What turns some victims into abusers, and others not?

A few weeks ago, I polled my friends with the following question: “What triggers the difference in behavior between the person who has been maltreated and, when it is their turn to be in power, 1) treats others as badly or worse than they were treated Or 2) treats others better than they were treated?”

I was thinking of situations such as

  • parent-child dynamics: repetition of abuse, perpetuation of physical mutilations (e.g. foot-binding, Female Genital Mutilation, etc)
  • group dynamics where one group has great power over the other (e.g. army or college hazing, Zimbardo’s Stanford Prison Experiment, etc).

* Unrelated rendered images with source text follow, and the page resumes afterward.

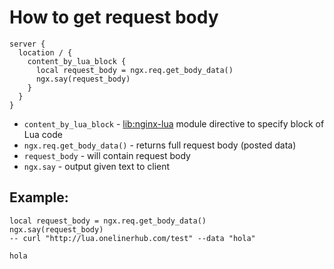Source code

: # How to get request body

```nginx
server {
  location / {
    content_by_lua_block {
      local request_body = ngx.req.get_body_data()  
      ngx.say(request_body)
    }
  }
}
```

- `content_by_lua_block` - [lib:nginx-lua](/nginx-lua/how-to-install-nginx-lua-module-in-ubuntu-ubuntuversion) module directive to specify block of Lua code
- `ngx.req.get_body_data()` - returns full request body (posted data)
- `request_body` - will contain request body
- `ngx.say` - output given text to client

## Example: 
```nginx
local request_body = ngx.req.get_body_data()  
ngx.say(request_body)
-- curl "http://lua.onelinerhub.com/test" --data "hola"
```
```
hola
```

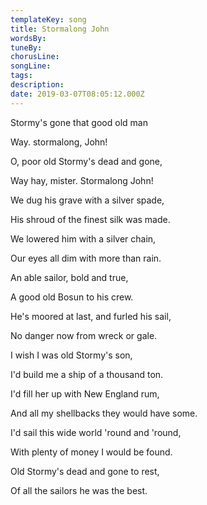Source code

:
 ```yaml
---
templateKey: song
title: Stormalong John  
wordsBy:
tuneBy:
chorusLine:
songLine:
tags:
description:
date: 2019-03-07T08:05:12.000Z
---
```

Stormy's gone that good old man

Way. stormalong, John!

O, poor old Stormy's dead and gone,

Way hay, mister. Stormalong John!

We dug his grave with a silver spade,

His shroud of the finest silk was made.

We lowered him with a silver chain,

Our eyes all dim with more than rain.

An able sailor, bold and true,

A good old Bosun to his crew.

He's moored at last, and furled his sail,

No danger now from wreck or gale.

I wish I was old Stormy's son,

I'd build me a ship of a thousand ton.

I'd fill her up with New England rum,

And all my shellbacks they would have some.

I'd sail this wide world 'round and 'round,

With plenty of money I would be found.

Old Stormy's dead and gone to rest,

Of all the sailors he was the best.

The author of “The Boy Who Was Raised as a Dog”, psychiatrist and traumatized children expert Dr Bruce Perry, has an answer. According to his experience, it depends on the following four factors:

  1. how well regulated is the child’s stress response system around birth: ‘easier’ babies are less likely to suffer their parents’ frustration and ensuing abuse or neglect
  2. the timing of the trauma: the earlier it starts, the more difficult to treat and the greater the damage
  3. how quickly infants learn: being able to learn with fewer repetitions means that brighter kids, even if they are deprived, will be better equipped to quickly connect people with love and pleasure even when they don’t receive the bare minimum of stimulation required to cement those links. They will also be more creative in making decisions, and have the imagination to project themselves in another setting.
  4. the social environment in which the child is raised: if for example a neglectful parent is compensated by other attuned caregivers, children can have positive childhoods.